[Supplied material]

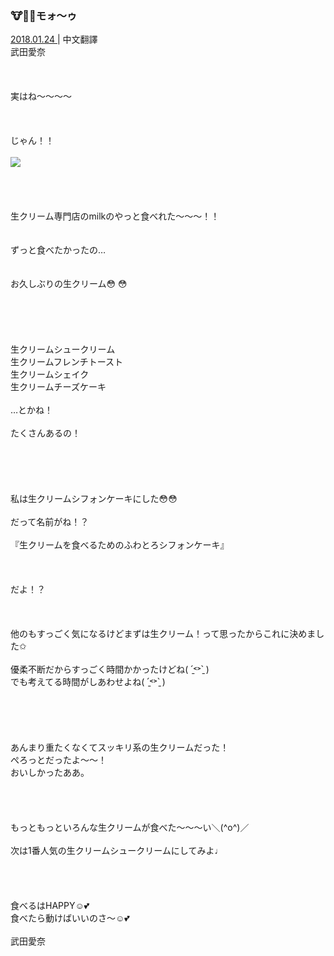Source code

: ### 🐮🥛💕モォ〜ゥ
<a target="_blank" rel="noreferrer noopener" href="http://blog.nanabunnonijyuuni.com/s/n227/diary/detail/401?ima=1914&cd=blog">2018.01.24 </a>| 中文翻譯<a target="_blank" rel="noreferrer noopener" href=""></a><br>
武田愛奈<br><br><br><br>
実はね〜〜〜〜<br><br><br><br>
じゃん！！<br><br>
<img src="../../../../../Album/Backup/Blog/Aina/Jan2018/20180124_2_Blog_Aina_#1.jpg"><br><br><br><br><br>
生クリーム専門店のmilkのやっと食べれた〜〜〜！！<br><br><br>
ずっと食べたかったの…<br><br><br>
お久しぶりの生クリーム😳 😳<br><br><br><br><br><br>
生クリームシュークリーム<br>
生クリームフレンチトースト<br>
生クリームシェイク<br>
生クリームチーズケーキ<br><br>
…とかね！<br><br>
たくさんあるの！<br><br><br><br><br><br>
私は生クリームシフォンケーキにした😳😳<br><br>
だって名前がね！？<br><br>
『生クリームを食べるためのふわとろシフォンケーキ』<br><br><br><br>
だよ！？<br><br><br><br>
他のもすっごく気になるけどまずは生クリーム！って思ったからこれに決めました✩︎<br><br>
優柔不断だからすっごく時間かかったけどね( ˊ̱˂˃ˋ̱ )<br>
でも考えてる時間がしあわせよね( ˊ̱˂˃ˋ̱ )<br><br><br><br><br><br>
あんまり重たくなくてスッキリ系の生クリームだった！<br>
ぺろっとだったよ〜〜！<br>
おいしかったああ。<br><br><br><br><br>
もっともっといろんな生クリームが食べた〜〜〜い＼(^o^)／<br><br>
次は1番人気の生クリームシュークリームにしてみよ♩<br><br><br><br><br>
食べるはHAPPY☺️💕<br>
食べたら動けばいいのさ〜☺️💕<br><br>
武田愛奈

[/Supplied material]

> **Your assignment**:
Print each entry exactly, leaving pictures out.

> **Answer to this task**:
Source code

: ### 🐮🥛💕モォ〜ゥ
<a target="_blank" rel="noreferrer noopener" href="http://blog.nanabunnonijyuuni.com/s/n227/diary/detail/401?ima=1914&cd=blog">2018.01.24 </a>| 中文翻譯<a target="_blank" rel="noreferrer noopener" href=""></a><br>
武田愛奈<br><br><br><br>
実はね〜〜〜〜<br><br><br><br>
じゃん！！<br><br>
<img src="../../../../../Album/Backup/Blog/Aina/Jan2018/20180124_2_Blog_Aina_#1.jpg"><br><br><br><br><br>
生クリーム専門店のmilkのやっと食べれた〜〜〜！！<br><br><br>
ずっと食べたかったの…<br><br><br>
お久しぶりの生クリーム😳 😳<br><br><br><br><br><br>
生クリームシュークリーム<br>
生クリームフレンチトースト<br>
生クリームシェイク<br>
生クリームチーズケーキ<br><br>
…とかね！<br><br>
たくさんあるの！<br><br><br><br><br><br>
私は生クリームシフォンケーキにした😳😳<br><br>
だって名前がね！？<br><br>
『生クリームを食べるためのふわとろシフォンケーキ』<br><br><br><br>
だよ！？<br><br><br><br>
他のもすっごく気になるけどまずは生クリーム！って思ったからこれに決めました✩︎<br><br>
優柔不断だからすっごく時間かかったけどね( ˊ̱˂˃ˋ̱ )<br>
でも考えてる時間がしあわせよね( ˊ̱˂˃ˋ̱ )<br><br><br><br><br><br>
あんまり重たくなくてスッキリ系の生クリームだった！<br>
ぺろっとだったよ〜〜！<br>
おいしかったああ。<br><br><br><br><br>
もっともっといろんな生クリームが食べた〜〜〜い＼(^o^)／<br><br>
次は1番人気の生クリームシュークリームにしてみよ♩<br><br><br><br><br>
食べるはHAPPY☺️💕<br>
食べたら動けばいいのさ〜☺️💕<br><br>
武田愛奈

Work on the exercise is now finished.